▸ **Source data**:
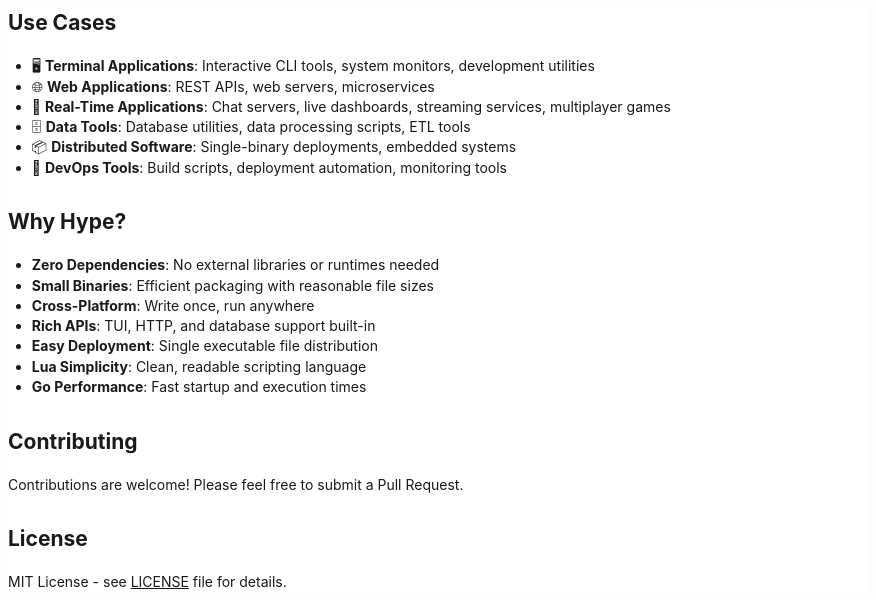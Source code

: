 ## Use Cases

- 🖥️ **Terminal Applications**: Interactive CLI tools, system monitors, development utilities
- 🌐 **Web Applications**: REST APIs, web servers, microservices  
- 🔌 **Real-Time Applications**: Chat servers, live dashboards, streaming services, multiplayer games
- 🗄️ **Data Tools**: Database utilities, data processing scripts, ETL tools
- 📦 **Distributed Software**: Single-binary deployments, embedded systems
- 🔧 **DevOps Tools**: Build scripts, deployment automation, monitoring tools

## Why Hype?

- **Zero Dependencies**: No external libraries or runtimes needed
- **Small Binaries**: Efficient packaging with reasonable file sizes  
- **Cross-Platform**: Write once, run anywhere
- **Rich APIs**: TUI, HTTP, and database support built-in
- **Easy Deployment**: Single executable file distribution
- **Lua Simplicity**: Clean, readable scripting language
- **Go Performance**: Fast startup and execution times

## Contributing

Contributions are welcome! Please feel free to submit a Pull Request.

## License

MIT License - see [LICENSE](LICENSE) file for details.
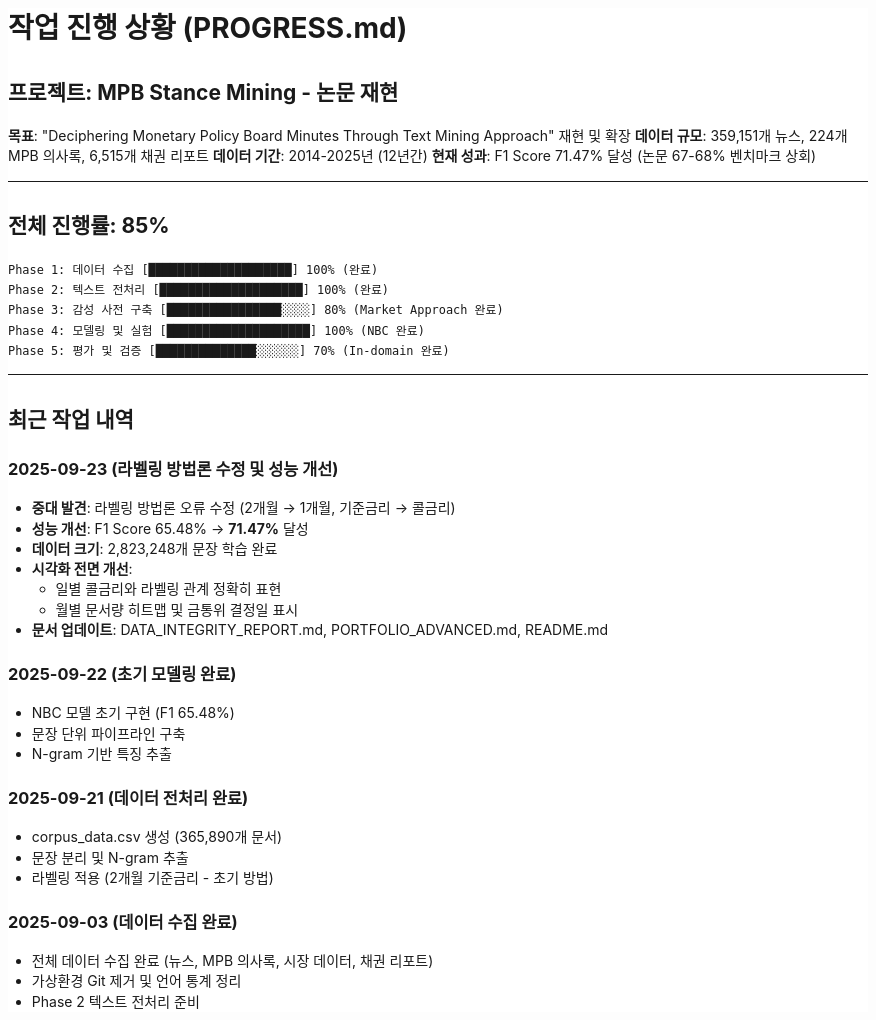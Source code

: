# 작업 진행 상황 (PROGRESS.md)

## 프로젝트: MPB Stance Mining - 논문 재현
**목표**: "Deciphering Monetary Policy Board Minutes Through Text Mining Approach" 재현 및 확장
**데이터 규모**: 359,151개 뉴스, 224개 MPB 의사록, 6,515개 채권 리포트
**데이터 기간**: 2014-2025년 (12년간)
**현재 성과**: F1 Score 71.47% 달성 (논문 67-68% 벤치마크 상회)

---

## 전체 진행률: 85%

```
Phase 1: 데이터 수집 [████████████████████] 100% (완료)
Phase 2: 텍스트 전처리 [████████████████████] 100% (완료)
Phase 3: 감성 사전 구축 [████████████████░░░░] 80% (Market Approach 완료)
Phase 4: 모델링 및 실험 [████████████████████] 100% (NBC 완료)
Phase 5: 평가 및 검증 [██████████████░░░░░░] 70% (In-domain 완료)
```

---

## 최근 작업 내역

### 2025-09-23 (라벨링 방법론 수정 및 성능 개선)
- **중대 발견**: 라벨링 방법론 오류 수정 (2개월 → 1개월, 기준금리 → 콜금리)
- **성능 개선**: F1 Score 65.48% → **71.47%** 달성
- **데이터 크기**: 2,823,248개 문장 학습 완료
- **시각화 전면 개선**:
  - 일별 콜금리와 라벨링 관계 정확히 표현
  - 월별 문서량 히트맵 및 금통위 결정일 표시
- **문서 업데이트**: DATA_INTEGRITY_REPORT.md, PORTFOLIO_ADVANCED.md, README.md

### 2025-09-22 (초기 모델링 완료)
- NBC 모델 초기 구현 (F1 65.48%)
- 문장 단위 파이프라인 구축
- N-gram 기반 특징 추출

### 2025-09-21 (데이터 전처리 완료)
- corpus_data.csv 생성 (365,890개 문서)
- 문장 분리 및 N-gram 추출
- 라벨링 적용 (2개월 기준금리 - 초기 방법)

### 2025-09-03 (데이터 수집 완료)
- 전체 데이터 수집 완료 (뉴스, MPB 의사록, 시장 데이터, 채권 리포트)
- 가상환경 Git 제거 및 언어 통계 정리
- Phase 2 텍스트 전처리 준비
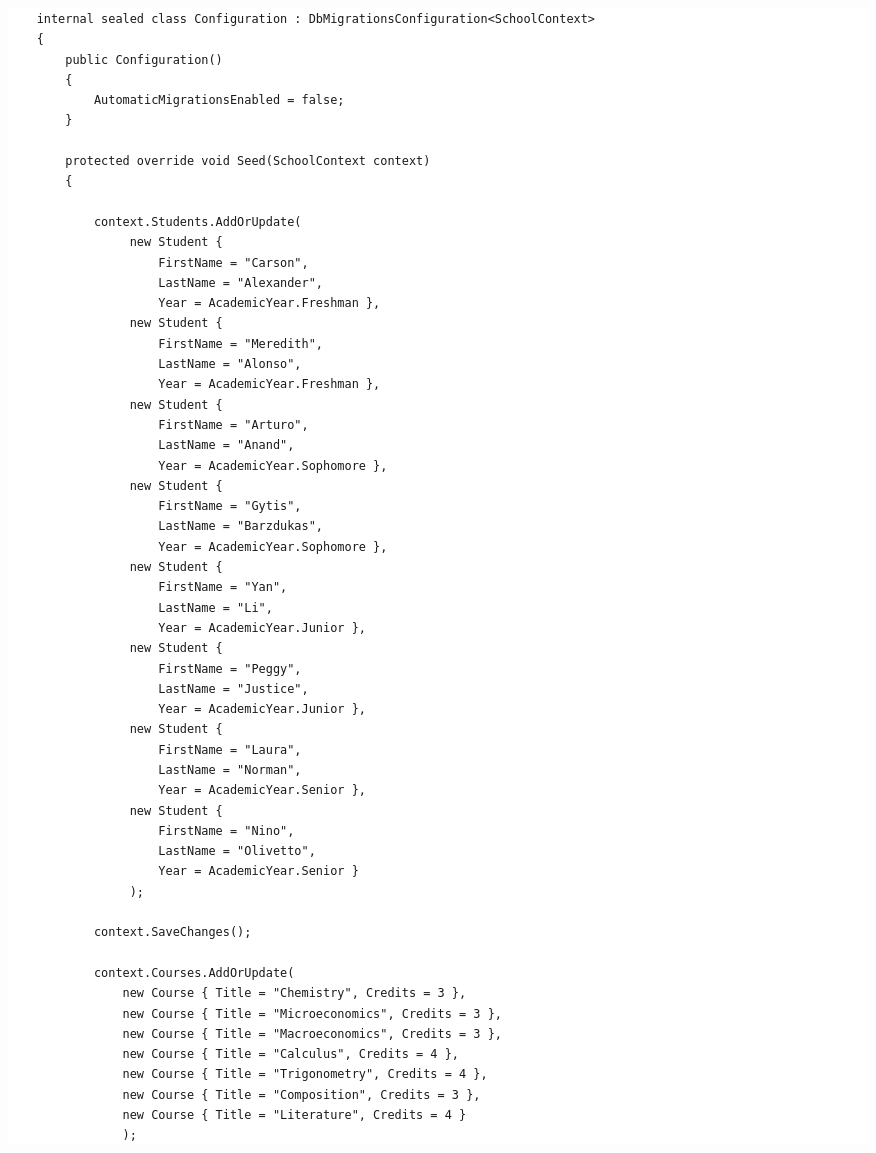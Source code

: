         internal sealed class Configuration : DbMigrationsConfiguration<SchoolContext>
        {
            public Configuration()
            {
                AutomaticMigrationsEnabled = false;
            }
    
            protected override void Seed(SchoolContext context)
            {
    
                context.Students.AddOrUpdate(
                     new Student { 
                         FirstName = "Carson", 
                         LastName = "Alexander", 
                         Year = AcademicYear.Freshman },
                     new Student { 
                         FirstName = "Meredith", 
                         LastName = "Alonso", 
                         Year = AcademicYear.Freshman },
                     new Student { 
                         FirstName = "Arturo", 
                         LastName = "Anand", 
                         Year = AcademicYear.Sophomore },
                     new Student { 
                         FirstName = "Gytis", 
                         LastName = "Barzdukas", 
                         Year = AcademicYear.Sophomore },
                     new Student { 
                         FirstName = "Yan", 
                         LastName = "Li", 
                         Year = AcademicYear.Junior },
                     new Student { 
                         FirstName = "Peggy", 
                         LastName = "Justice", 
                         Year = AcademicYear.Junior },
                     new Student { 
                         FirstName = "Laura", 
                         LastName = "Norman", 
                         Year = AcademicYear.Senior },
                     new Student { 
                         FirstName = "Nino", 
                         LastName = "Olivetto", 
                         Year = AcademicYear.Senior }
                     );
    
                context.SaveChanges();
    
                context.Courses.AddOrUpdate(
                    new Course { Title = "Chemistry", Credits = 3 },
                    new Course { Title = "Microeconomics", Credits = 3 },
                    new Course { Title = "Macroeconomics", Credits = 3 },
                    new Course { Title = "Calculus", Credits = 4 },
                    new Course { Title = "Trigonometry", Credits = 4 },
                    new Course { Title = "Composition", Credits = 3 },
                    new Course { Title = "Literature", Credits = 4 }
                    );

▸ **Problem details**: Go through the lines above and count those with the string "Single". Reply with the count and nothing more.

▸ **Result**: 2